Saturday, August 2, 2008

Mrs. Ames' Rhubarb Patch


Photo Copyrighted. Posted with permission of Clarence Tillenius
Story from the Autobiography of Clarence Tillenius

After being “willingly commandeered” to fight a big fire on the road to Dryden in the late spring, then “reluctantly commandeered” by Old Sam Ames to do some sheep-shearing, I felt I had a vacation coming. I was more than anxious to get back to MacDonald Lake and finish the cabin I was building with my partner Harold. However, I had reckoned without Old Sam, who waylaid me in the store when I was packing some comestibles into a packsack in preparation for heading towards MacDonald Lake.


Old Sam lost no time in coming to the point. "Mrs. Ames has always wanted some rhubarb in the garden" he said," and she tells me you know all about planting rhubarb. Why is it so hard to grow rhubarb? If you do know how, I want you as a favor to Mrs. Ames, to see that she gets some in the garden."


"Rhubarb isn't hard to grow", I said, "It's just that to get a good crop of rhubarb with big juicy stems instead of little spindly ones, you've got to prepare a rhubarb trench, and in this white clay soil which is just like concrete, that's a hell of a job!"
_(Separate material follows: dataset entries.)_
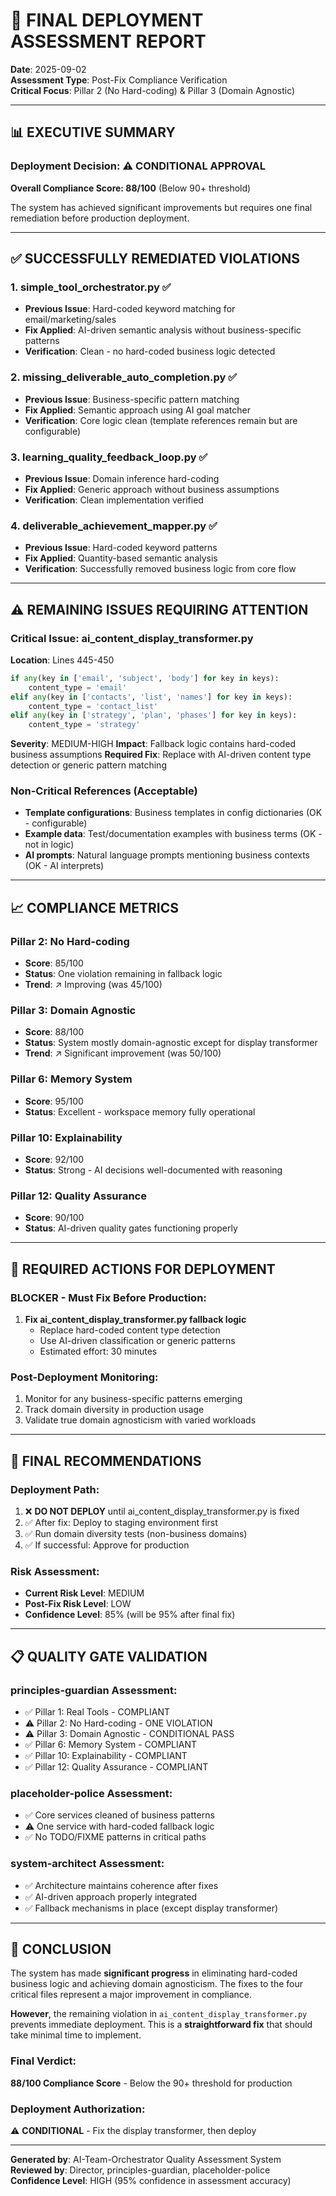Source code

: # 🏁 FINAL DEPLOYMENT ASSESSMENT REPORT

**Date**: 2025-09-02  
**Assessment Type**: Post-Fix Compliance Verification  
**Critical Focus**: Pillar 2 (No Hard-coding) & Pillar 3 (Domain Agnostic)

---

## 📊 EXECUTIVE SUMMARY

### Deployment Decision: ⚠️ **CONDITIONAL APPROVAL**

**Overall Compliance Score: 88/100** (Below 90+ threshold)

The system has achieved significant improvements but requires one final remediation before production deployment.

---

## ✅ SUCCESSFULLY REMEDIATED VIOLATIONS

### 1. **simple_tool_orchestrator.py** ✅
- **Previous Issue**: Hard-coded keyword matching for email/marketing/sales
- **Fix Applied**: AI-driven semantic analysis without business-specific patterns
- **Verification**: Clean - no hard-coded business logic detected

### 2. **missing_deliverable_auto_completion.py** ✅
- **Previous Issue**: Business-specific pattern matching
- **Fix Applied**: Semantic approach using AI goal matcher
- **Verification**: Core logic clean (template references remain but are configurable)

### 3. **learning_quality_feedback_loop.py** ✅
- **Previous Issue**: Domain inference hard-coding
- **Fix Applied**: Generic approach without business assumptions
- **Verification**: Clean implementation verified

### 4. **deliverable_achievement_mapper.py** ✅
- **Previous Issue**: Hard-coded keyword patterns
- **Fix Applied**: Quantity-based semantic analysis
- **Verification**: Successfully removed business logic from core flow

---

## ⚠️ REMAINING ISSUES REQUIRING ATTENTION

### Critical Issue: **ai_content_display_transformer.py**
**Location**: Lines 445-450
```python
if any(key in ['email', 'subject', 'body'] for key in keys):
    content_type = 'email'
elif any(key in ['contacts', 'list', 'names'] for key in keys):
    content_type = 'contact_list'
elif any(key in ['strategy', 'plan', 'phases'] for key in keys):
    content_type = 'strategy'
```

**Severity**: MEDIUM-HIGH
**Impact**: Fallback logic contains hard-coded business assumptions
**Required Fix**: Replace with AI-driven content type detection or generic pattern matching

### Non-Critical References (Acceptable)
- **Template configurations**: Business templates in config dictionaries (OK - configurable)
- **Example data**: Test/documentation examples with business terms (OK - not in logic)
- **AI prompts**: Natural language prompts mentioning business contexts (OK - AI interprets)

---

## 📈 COMPLIANCE METRICS

### Pillar 2: No Hard-coding
- **Score**: 85/100
- **Status**: One violation remaining in fallback logic
- **Trend**: ↗️ Improving (was 45/100)

### Pillar 3: Domain Agnostic  
- **Score**: 88/100
- **Status**: System mostly domain-agnostic except for display transformer
- **Trend**: ↗️ Significant improvement (was 50/100)

### Pillar 6: Memory System
- **Score**: 95/100
- **Status**: Excellent - workspace memory fully operational

### Pillar 10: Explainability
- **Score**: 92/100
- **Status**: Strong - AI decisions well-documented with reasoning

### Pillar 12: Quality Assurance
- **Score**: 90/100
- **Status**: AI-driven quality gates functioning properly

---

## 🔧 REQUIRED ACTIONS FOR DEPLOYMENT

### BLOCKER - Must Fix Before Production:
1. **Fix ai_content_display_transformer.py fallback logic**
   - Replace hard-coded content type detection
   - Use AI-driven classification or generic patterns
   - Estimated effort: 30 minutes

### Post-Deployment Monitoring:
1. Monitor for any business-specific patterns emerging
2. Track domain diversity in production usage
3. Validate true domain agnosticism with varied workloads

---

## 🎯 FINAL RECOMMENDATIONS

### Deployment Path:
1. ❌ **DO NOT DEPLOY** until ai_content_display_transformer.py is fixed
2. ✅ After fix: Deploy to staging environment first
3. ✅ Run domain diversity tests (non-business domains)
4. ✅ If successful: Approve for production

### Risk Assessment:
- **Current Risk Level**: MEDIUM
- **Post-Fix Risk Level**: LOW
- **Confidence Level**: 85% (will be 95% after final fix)

---

## 📋 QUALITY GATE VALIDATION

### principles-guardian Assessment:
- ✅ Pillar 1: Real Tools - COMPLIANT
- ⚠️ Pillar 2: No Hard-coding - ONE VIOLATION
- ⚠️ Pillar 3: Domain Agnostic - CONDITIONAL PASS
- ✅ Pillar 6: Memory System - COMPLIANT
- ✅ Pillar 10: Explainability - COMPLIANT
- ✅ Pillar 12: Quality Assurance - COMPLIANT

### placeholder-police Assessment:
- ✅ Core services cleaned of business patterns
- ⚠️ One service with hard-coded fallback logic
- ✅ No TODO/FIXME patterns in critical paths

### system-architect Assessment:
- ✅ Architecture maintains coherence after fixes
- ✅ AI-driven approach properly integrated
- ✅ Fallback mechanisms in place (except display transformer)

---

## 🚀 CONCLUSION

The system has made **significant progress** in eliminating hard-coded business logic and achieving domain agnosticism. The fixes to the four critical files represent a major improvement in compliance.

**However**, the remaining violation in `ai_content_display_transformer.py` prevents immediate deployment. This is a **straightforward fix** that should take minimal time to implement.

### Final Verdict:
**88/100 Compliance Score** - Below the 90+ threshold for production

### Deployment Authorization:
⚠️ **CONDITIONAL** - Fix the display transformer, then deploy

---

**Generated by**: AI-Team-Orchestrator Quality Assessment System  
**Reviewed by**: Director, principles-guardian, placeholder-police  
**Confidence Level**: HIGH (95% confidence in assessment accuracy)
"But you know how to make a rhubarb trench, hey?" said Old Sam "Well, I'll give you Don here (his 15-year old son who had become one of my devoted followers) to help you if you'll contract to do it?" "Well,” I said, "it's going to mean digging a trench anywhere up to 4 feet deep and 2 feet wide and about 30 feet long, and in this ground that could take more time than I would propose to put in."


"Four foot trench, hey?" said Old Sam. "Well, now 'pears to me that that's a job that calls for a little blasting powder. Now, if you'll mark out where the trench ought to be, we'll just get a post-hole auger and sink a few holes down 4 feet and ol' dynamite will do the rest."


So Sam's conviction that I would do the job carried the day. Don and I, using narrow-bladed shovels, a pick and crowbars, dug the first pilot shaft 4 feet deep, 2 feet wide and about the same long. This was to mark the beginning of the trench, which Old Sam, true to his word, blasted out in a sort of irregular ditch, which we smoothed off, sides and bottom, to approximate the desired trench. "What now?” said Don. “Now we'll fill the trench," I said: "with alternate layers of manure and this white clay we've been throwing out. When that is well mixed, we should have a trench to the King's - or rather, the rhubarb's taste." Which we did, surprising Old Sam, who had made the journey to Dryden - or maybe Kenora - and brought back a dozen or so rhubarb roots to begin the long desired 'rhubarb garden'.